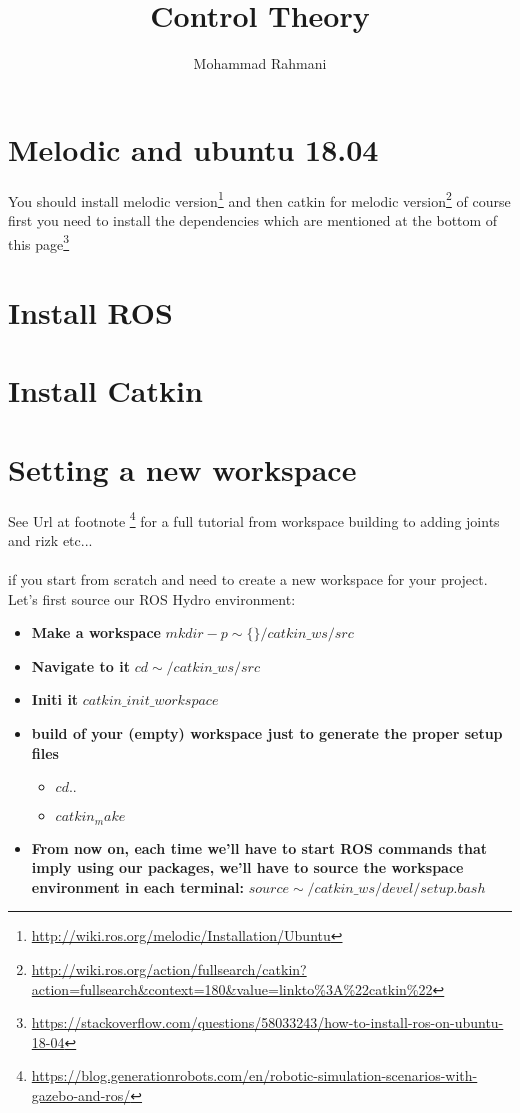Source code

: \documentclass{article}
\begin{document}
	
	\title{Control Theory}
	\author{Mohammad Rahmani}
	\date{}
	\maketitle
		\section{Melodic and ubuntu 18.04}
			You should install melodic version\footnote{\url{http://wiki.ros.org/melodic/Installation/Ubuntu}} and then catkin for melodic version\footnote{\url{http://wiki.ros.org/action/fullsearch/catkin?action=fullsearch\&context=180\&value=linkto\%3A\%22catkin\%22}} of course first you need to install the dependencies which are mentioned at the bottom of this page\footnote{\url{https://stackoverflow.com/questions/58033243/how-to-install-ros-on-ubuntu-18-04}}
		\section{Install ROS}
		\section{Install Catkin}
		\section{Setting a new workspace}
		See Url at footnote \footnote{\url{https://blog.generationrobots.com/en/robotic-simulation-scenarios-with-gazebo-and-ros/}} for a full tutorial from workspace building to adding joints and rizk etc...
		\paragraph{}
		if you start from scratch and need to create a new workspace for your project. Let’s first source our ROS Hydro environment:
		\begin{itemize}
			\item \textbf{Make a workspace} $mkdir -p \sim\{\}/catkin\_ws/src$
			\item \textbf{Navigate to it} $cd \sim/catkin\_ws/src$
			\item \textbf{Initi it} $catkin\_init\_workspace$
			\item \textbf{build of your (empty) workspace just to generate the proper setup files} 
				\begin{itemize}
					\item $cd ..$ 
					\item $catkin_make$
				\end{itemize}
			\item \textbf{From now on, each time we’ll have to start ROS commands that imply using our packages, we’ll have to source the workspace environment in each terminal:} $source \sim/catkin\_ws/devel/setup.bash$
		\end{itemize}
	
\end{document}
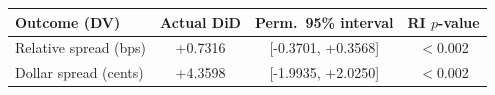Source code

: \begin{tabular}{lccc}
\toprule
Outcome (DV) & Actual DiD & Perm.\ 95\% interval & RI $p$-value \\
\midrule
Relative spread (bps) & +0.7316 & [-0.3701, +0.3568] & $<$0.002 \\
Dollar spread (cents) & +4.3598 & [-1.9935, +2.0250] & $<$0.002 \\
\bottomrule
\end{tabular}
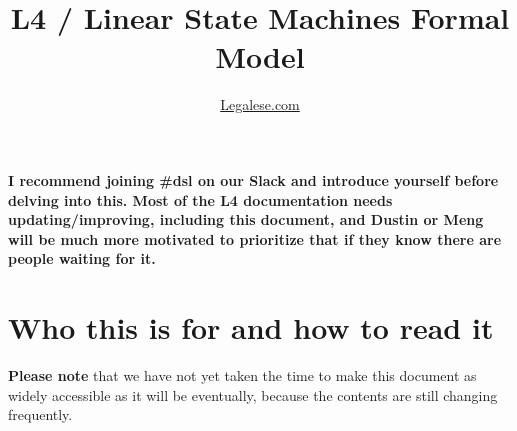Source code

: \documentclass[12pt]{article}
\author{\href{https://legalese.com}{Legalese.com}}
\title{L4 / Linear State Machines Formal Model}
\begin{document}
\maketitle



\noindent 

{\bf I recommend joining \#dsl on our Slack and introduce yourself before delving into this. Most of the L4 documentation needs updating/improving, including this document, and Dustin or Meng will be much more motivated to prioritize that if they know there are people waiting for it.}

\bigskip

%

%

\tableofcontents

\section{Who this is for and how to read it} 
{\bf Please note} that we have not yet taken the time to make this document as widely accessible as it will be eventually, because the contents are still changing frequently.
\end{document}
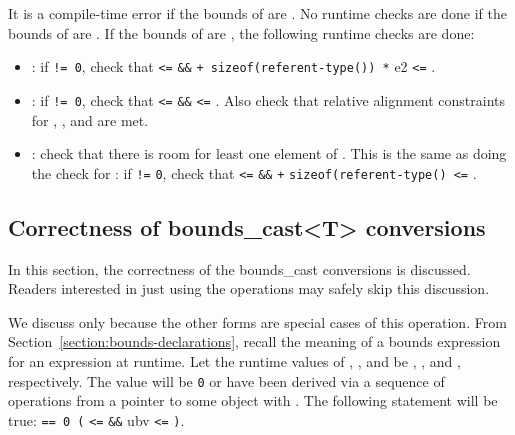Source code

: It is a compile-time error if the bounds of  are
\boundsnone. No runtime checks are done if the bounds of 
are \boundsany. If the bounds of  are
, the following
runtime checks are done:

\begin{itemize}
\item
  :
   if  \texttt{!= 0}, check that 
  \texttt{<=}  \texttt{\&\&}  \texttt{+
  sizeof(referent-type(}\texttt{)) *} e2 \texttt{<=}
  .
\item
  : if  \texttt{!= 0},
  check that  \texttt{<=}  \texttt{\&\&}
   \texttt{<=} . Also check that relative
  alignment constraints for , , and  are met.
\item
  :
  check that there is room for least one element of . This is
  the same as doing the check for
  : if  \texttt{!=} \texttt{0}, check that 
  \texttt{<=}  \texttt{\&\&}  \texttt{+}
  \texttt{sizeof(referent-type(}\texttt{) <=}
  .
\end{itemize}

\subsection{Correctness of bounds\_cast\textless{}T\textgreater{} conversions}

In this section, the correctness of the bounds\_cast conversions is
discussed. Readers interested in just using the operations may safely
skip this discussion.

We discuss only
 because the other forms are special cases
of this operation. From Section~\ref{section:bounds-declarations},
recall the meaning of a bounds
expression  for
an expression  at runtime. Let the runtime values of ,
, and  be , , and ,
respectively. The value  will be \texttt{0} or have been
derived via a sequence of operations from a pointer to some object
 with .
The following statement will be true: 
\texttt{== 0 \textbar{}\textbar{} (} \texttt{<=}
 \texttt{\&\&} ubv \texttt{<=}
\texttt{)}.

========

▶ [WHAT THE EXERCISE ASKS]: Return every line of the listing above that contains "ubuntu".

▶ [EXERCISE ANSWER]:
		\section{Melodic and ubuntu 18.04}
			You should install melodic version\footnote{\url{http://wiki.ros.org/melodic/Installation/Ubuntu}} and then catkin for melodic version\footnote{\url{http://wiki.ros.org/action/fullsearch/catkin?action=fullsearch\&context=180\&value=linkto\%3A\%22catkin\%22}} of course first you need to install the dependencies which are mentioned at the bottom of this page\footnote{\url{https://stackoverflow.com/questions/58033243/how-to-install-ros-on-ubuntu-18-04}}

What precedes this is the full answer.